Per esempio lo scorso anno la Roma Union Security ha ricevuto 1,48 milioni per i servizi di vigilanza, la Omnia Service 1,03 milioni per il servizio mensa per i tesserati, la Linda 0,54 milioni per assistenza tecnica e la Bona Dea 0,2 milioni per l’assistenza al personale.

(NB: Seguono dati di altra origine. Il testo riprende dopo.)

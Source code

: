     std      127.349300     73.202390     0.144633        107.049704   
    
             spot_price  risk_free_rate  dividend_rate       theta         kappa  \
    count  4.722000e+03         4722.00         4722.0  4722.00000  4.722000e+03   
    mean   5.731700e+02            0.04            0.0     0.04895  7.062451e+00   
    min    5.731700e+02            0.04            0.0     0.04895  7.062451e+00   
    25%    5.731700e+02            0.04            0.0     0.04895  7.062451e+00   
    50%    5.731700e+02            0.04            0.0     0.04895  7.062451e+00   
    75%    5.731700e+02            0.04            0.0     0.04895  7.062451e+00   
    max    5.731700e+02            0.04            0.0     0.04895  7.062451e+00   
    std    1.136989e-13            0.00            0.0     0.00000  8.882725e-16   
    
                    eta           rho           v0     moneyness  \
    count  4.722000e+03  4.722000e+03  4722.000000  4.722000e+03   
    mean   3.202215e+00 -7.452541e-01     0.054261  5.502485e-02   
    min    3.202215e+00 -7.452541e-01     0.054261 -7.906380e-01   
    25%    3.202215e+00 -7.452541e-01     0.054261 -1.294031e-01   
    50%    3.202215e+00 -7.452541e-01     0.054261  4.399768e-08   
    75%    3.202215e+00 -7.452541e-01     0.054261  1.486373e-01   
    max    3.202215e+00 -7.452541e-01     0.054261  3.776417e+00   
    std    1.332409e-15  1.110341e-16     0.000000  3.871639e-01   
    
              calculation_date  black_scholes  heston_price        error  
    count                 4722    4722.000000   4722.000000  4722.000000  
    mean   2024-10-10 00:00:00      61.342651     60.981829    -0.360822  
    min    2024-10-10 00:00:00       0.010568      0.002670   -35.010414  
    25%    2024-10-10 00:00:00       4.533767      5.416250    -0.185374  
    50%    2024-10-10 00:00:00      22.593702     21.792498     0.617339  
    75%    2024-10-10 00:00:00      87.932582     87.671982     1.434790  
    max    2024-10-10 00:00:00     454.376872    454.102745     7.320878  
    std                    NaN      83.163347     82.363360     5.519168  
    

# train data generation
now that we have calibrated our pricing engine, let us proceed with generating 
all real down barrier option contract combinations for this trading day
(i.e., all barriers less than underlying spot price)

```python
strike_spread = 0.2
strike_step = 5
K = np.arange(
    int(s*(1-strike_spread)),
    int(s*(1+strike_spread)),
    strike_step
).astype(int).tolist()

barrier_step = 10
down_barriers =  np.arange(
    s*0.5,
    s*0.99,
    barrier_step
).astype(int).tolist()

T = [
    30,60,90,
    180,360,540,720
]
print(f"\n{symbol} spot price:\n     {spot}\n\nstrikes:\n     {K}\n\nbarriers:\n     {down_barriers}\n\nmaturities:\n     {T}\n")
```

In passato un’inchiesta di Business Insider aveva sottolineato che, guardando i bilanci 2016 delle varie società di Lotito, queste hanno fatto registrare tutte una diminuzione del proprio giro d’affari: la Snam da 45 a 34 milioni, la Linda da 8 a 6,2 milioni e la Bona Dea da 1,46 a 1,2 milioni.

Nuovo socio di Alitalia?

Dopo il suo coinvolgimento in Calciopoli e le polemiche derivanti dal suo ruolo all’interno della FIGC, Claudio Lotito da prezzemolino mediatico ha scelto di adoperare un basso profilo limitando al massimo anche le dichiarazioni pubbliche.

Alle ultime elezioni politiche del marzo 2018 è stato candidato con Forza Italia, non venendo eletto per un soffio al Senato nel listino proporzionale in Campania.

Ultimamente il suo nome poi è emerso anche nelle inchiesta sul CSM condotta dalla Procura di Perugia, con il patron della Lazio che avrebbe promesso alcuni biglietti per delle partite.

Ma è tutta ‘na barzelletta - si è difeso a riguardo Lotito sentito dal Messaggero - Gli incontri notturni e segreti, la trama, gli scambi di favori e di biglietti... Vabbé la si vuole raccontare così, ma guardate che è tutto pompato”.

Adesso però Claudio Lotito invece è finito sulle prime pagine di tutti i giornali per un’altra vicenda, quella riguardante a un suo possibile ingresso come socio in Alitalia visto che il Movimento 5 Stelle non vorrebbe far salire a bordo Atlantia dopo i fatti di Genova.

Qualche tempo fa si era parlato di Riccardo Toto pronto a rilevare fino al 30% delle quote della nuova Alitalia, con un esborso stimato fino a un massimo di 250 milioni. Dell’imprenditore abruzzese però ultimamente si sono perse le tracce.

Claudio Lotito quindi è pronto a entrare con una fetta importante di quote, simili a quelle di Riccardo Toto, o si “accontenterà” di una parte più piccola? Ma soprattutto, stando ai bilanci delle sue società, ha la forza economica per portare a termine un’operazione del genere?